Though this is not the place to discuss such arguments in detail, what follows aims
to provide a flavor of the evolutionary motivations for MM. In doing so, I discuss
briefly two prominent arguments for MM.11 (For more detailed discussion of such
arguments see Tooby and Cosmides 1992; Sperber 1994; Samuels 1998; Fodor 2000;
Buller 2005; and Barrett and Kurzban 2005.)
2.1. Evolvability
One common argument for MM derives from Simon (1962)’s seminal discussion of
evolutionary stability (Carston 1996; Carruthers 2006). According to Simon, for an
evolutionary process to reliably assemble complex functional systems—biological
systems in particular—the overall system needs to be semi-decomposable: hierarchically organized from components with relatively limited connections to each other.

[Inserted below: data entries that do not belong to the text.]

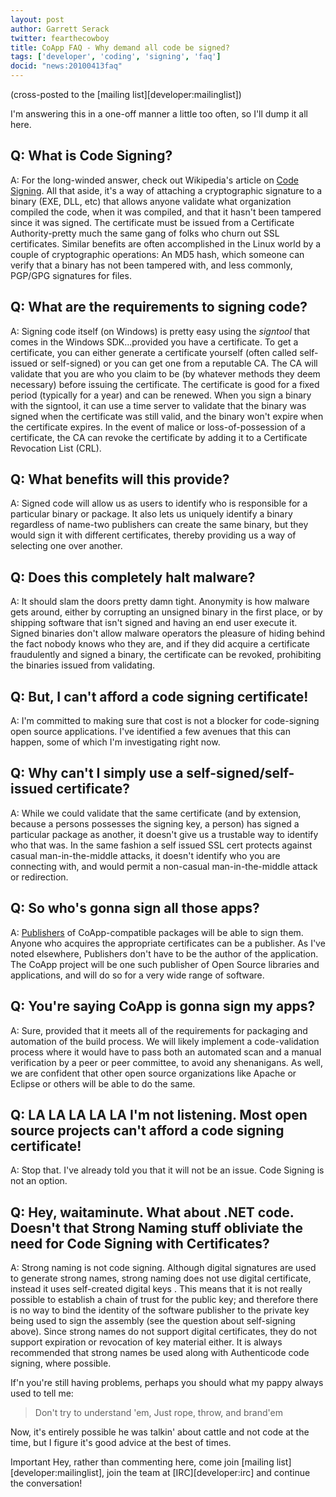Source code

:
 ```yaml
---
layout: post
author: Garrett Serack
twitter: fearthecowboy
title: CoApp FAQ - Why demand all code be signed?
tags: ['developer', 'coding', 'signing', 'faq']
docid: "news:20100413faq"
---
```


(cross-posted to the [mailing list][developer:mailinglist])

I'm answering this in a one-off manner a little too often, so I'll dump it all here.

## Q: What is Code Signing?

A: For the long-winded answer, check out Wikipedia's article on [Code Signing](http://en.wikipedia.org/wiki/Code_signing). All that aside, it's a way of attaching a cryptographic signature to a binary (EXE, DLL, etc) that allows anyone validate what organization compiled the code, when it was compiled, and that it hasn't been tampered since it was signed.  The certificate must be issued from a Certificate Authority-pretty much the same gang of folks who churn out SSL certificates. Similar benefits are often accomplished in the Linux world by a couple of cryptographic operations: An MD5 hash, which someone can verify that a binary has not been tampered with, and less commonly, PGP/GPG signatures for files.

## Q: What are the requirements to signing code?

A: Signing code itself (on Windows) is pretty easy using the *signtool* that comes in the Windows SDK...provided you have a certificate. To get a certificate, you can either generate a certificate yourself (often called self-issued or self-signed) or you can get one from a reputable CA. The CA will validate that you are who you claim to be (by whatever methods they deem necessary) before issuing the certificate. The certificate is good for a fixed period (typically for a year) and can be renewed. When you sign a binary with the signtool, it can use a time server to validate that the binary was signed when the certificate was still valid, and the binary won't expire when the certificate expires.  In the event of malice or loss-of-possession of a certificate, the CA can revoke the certificate by adding it to a Certificate Revocation List (CRL).

## Q: What benefits will this provide?

A: Signed code will allow us as users to identify who is responsible for a particular binary or package. It also lets us uniquely identify a binary regardless of name-two publishers can create the same binary, but they would sign it with different certificates, thereby providing us a way of selecting one over another.

## Q: Does this completely halt malware?

A: It should slam the doors pretty damn tight. Anonymity is how malware gets around, either by corrupting an unsigned binary in the first place, or by shipping software that isn't signed and having an end user execute it.  Signed binaries don't allow malware operators the pleasure of hiding behind the fact nobody knows who they are, and if they did acquire a certificate fraudulently and signed a binary, the certificate can be revoked, prohibiting the binaries issued from validating.

## Q: But, I can't afford a code signing certificate!

A: I'm committed to making sure that cost is not a blocker for code-signing open source applications. I've identified a few avenues that this can happen, some of which I'm investigating right now.

## Q: Why can't I simply use a self-signed/self-issued certificate?

A: While we could validate that the same certificate (and by extension, because a persons possesses the signing key, a person) has signed a particular package as another, it doesn't give us a trustable way to identify who that was.  In the same fashion a self issued SSL cert protects against casual man-in-the-middle attacks, it doesn't identify who you are connecting with, and would permit a non-casual man-in-the-middle attack or redirection.

## Q: So who's gonna sign all those apps?

A: [Publishers](/publishers.html) of CoApp-compatible packages will be able to sign them. Anyone who acquires the appropriate certificates can be a publisher. As I've noted elsewhere, Publishers don't have to be the author of the application.  The CoApp project will be one such publisher of Open Source libraries and applications, and will do so for a very wide range of software.

## Q: You're saying CoApp is gonna sign my apps?

A: Sure, provided that it meets all of the requirements for packaging and automation of the build process. We will likely implement a code-validation process where it would have to pass both an automated scan and a manual verification by a peer or peer committee, to avoid any shenanigans. As well, we are confident that other open source organizations like Apache or Eclipse or others will be able to do the same.

## Q: LA LA LA LA LA I'm not listening. Most open source projects can't afford a code signing certificate!

A: Stop that. I've already told you that it will not be an issue. Code Signing is not an option.

## Q: Hey, waitaminute. What about .NET code. Doesn't that Strong Naming stuff obliviate the need for Code Signing with Certificates?

A: Strong naming is not code signing. Although digital signatures are used to generate strong names, strong naming does not use digital certificate, instead it uses self-created digital keys . This means that it is not really possible to establish a chain of trust for the public key; and therefore there is no way to bind the identity of the software publisher to the private key being used to sign the assembly (see the question about self-signing above). Since strong names do not support digital certificates, they do not support expiration or revocation of key material either. It is always recommended that strong names be used along with Authenticode code signing, where possible.

If'n you're still having problems, perhaps you should what my pappy always used to tell me:

> Don't try to understand 'em, Just rope, throw, and brand'em

Now, it's entirely possible he was talkin' about cattle and not code at the time, but I figure it's good advice at the best of times.

<span class="label important">Important</span> Hey, rather than commenting here, come join [mailing list][developer:mailinglist], join the team at [IRC][developer:irc] and continue the conversation!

Simon illustrates the point with a parable of two watchmakers, Hora and Tempus,
both highly regarded for their fine watches. But while Hora prospered, Tempus
became poorer and poorer and finally lost his shop. The reason:
The watches the men made consisted of about 1000 parts each. Tempus had so
constructed his that if he had one partially assembled and had to put it down—
to answer the phone, say—it immediately fell to pieces and had to be reassembled from the elements. . . . The watches Hora handled were no less complex . . .
but he had designed them so that he could put together sub-assemblies of
about ten elements each. Ten of these subassemblies, again, could be put together into a larger subassembly and a system of ten of the latter constituted the
whole watch. Hence, when Hora had to put down a partly assembled watch in
order to answer the phone, he lost only a small part of his work, and he assembled his watches in only a fraction of the man-hours it took Tempus. (Simon
1962)
The obvious moral—and the one Simon invites us to accept—is that evolutionary
stability requires that complex systems be hierarchically organized from dissociable subsystems, and according to many, this militates in favor of MM (Carston
1996, 75).
Though evolutionary stability may initially appear to favor MM, one concern
is that the argument only supports the familiar mechanistic thesis that complex
machines are hierarchically assembled from (and decomposable into) many
11
There are other less plausible arguments for MM, which due to space limitations, will not
be considered here. For further discussion of other arguments for MM see Tooby and Cosmides
(1992); Sperber (1994), and Samuels (2000).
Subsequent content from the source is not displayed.